Updated

Know your enemy, that is the subject of this evening's "Talking Points Memo." Once again, terrorists have killed innocent people, this time in India. At least 135 people have been murdered. Hundreds more hurt in a series of terror bombings in Bombay. Muslims are suspected.

Also, the mutilated bodies of two American soldiers have now been posted on a terrorist Web site for all the world to see. Despite atrocity after atrocity, many people still don't understand the nature of the terrorist enemy.

These killers have no humanity at all. They're Nazis. People who believe their brand of Islam requires them to murder infidels, babies, women, it doesn't matter. Just as many did not understand the Third Reich in 1936, 70 years later, much of the world doesn't understand Islamic fascism.

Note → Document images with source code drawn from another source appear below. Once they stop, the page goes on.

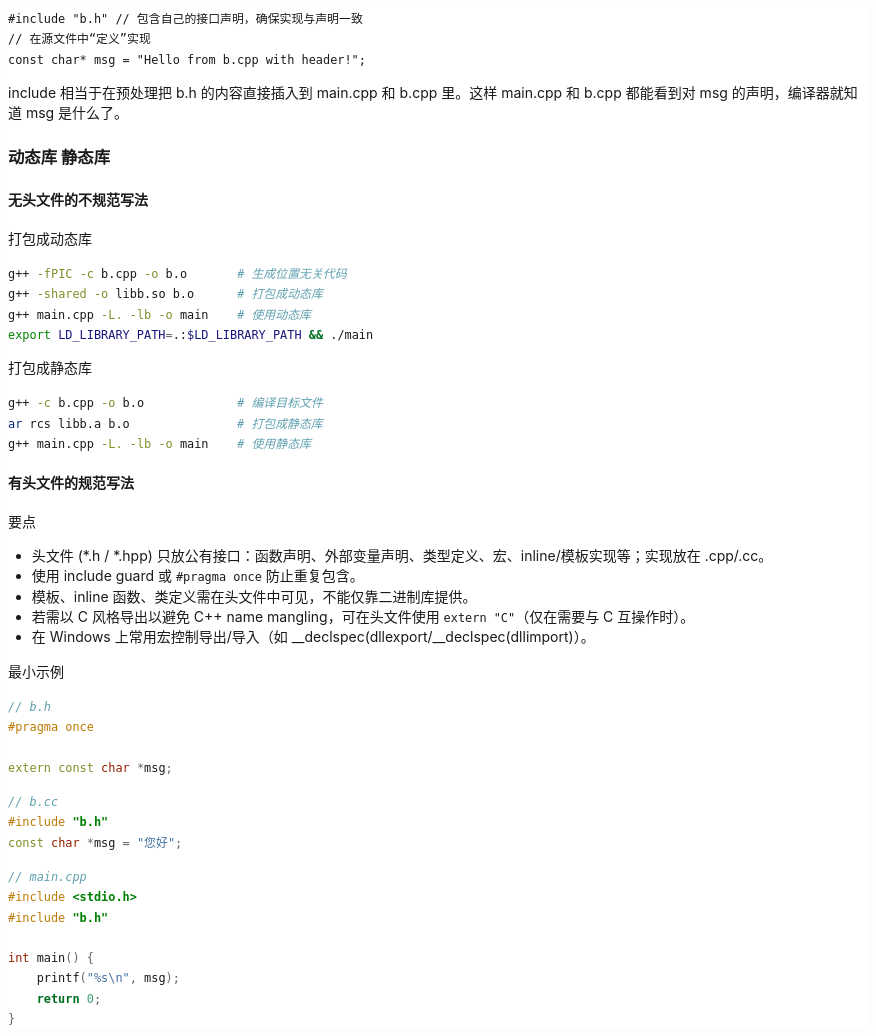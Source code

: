 
```
#include "b.h" // 包含自己的接口声明，确保实现与声明一致
// 在源文件中“定义”实现
const char* msg = "Hello from b.cpp with header!";
```


include 相当于在预处理把 b.h 的内容直接插入到 main.cpp 和 b.cpp 里。这样 main.cpp 和 b.cpp 都能看到对 msg 的声明，编译器就知道 msg 是什么了。



### 动态库 静态库


#### 无头文件的不规范写法

打包成动态库
```bash
g++ -fPIC -c b.cpp -o b.o       # 生成位置无关代码
g++ -shared -o libb.so b.o      # 打包成动态库
g++ main.cpp -L. -lb -o main    # 使用动态库
export LD_LIBRARY_PATH=.:$LD_LIBRARY_PATH && ./main
```


打包成静态库
```bash
g++ -c b.cpp -o b.o             # 编译目标文件
ar rcs libb.a b.o               # 打包成静态库
g++ main.cpp -L. -lb -o main    # 使用静态库
```

#### 有头文件的规范写法

要点
- 头文件 (*.h / *.hpp) 只放公有接口：函数声明、外部变量声明、类型定义、宏、inline/模板实现等；实现放在 .cpp/.cc。
- 使用 include guard 或 `#pragma once` 防止重复包含。
- 模板、inline 函数、类定义需在头文件中可见，不能仅靠二进制库提供。
- 若需以 C 风格导出以避免 C++ name mangling，可在头文件使用 `extern "C"`（仅在需要与 C 互操作时）。
- 在 Windows 上常用宏控制导出/导入（如 __declspec(dllexport/__declspec(dllimport)）。

最小示例

```cpp
// b.h
#pragma once

extern const char *msg;
```

```cpp
// b.cc
#include "b.h"
const char *msg = "您好";
```

```cpp
// main.cpp
#include <stdio.h>
#include "b.h"

int main() {
    printf("%s\n", msg);
    return 0;
}
```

Part of the problem is how the press portrays the War on Terror. Again, it's important to understand the mindset that exists at The New York Times and other far-left media outlets.

The publisher of The Times, Arthur Sulzberger, believes the Bush administration is a danger to the world. He's convinced the president is using the War on Terror to turn America into a totalitarian state bent on enriching the powerful and violating the rights of every day people.

Sulzberger's put together a staff of true believers like himself. And they are bent on undermining the Bush administration. Not watching it, undermining it.

Three political columnists for The Times -- Maureen Dowd, Bob Herbert and Frank Rich -- wrote a total of 156 columns on the Bush administration in the past 18 months. Every one, all 156 were negative.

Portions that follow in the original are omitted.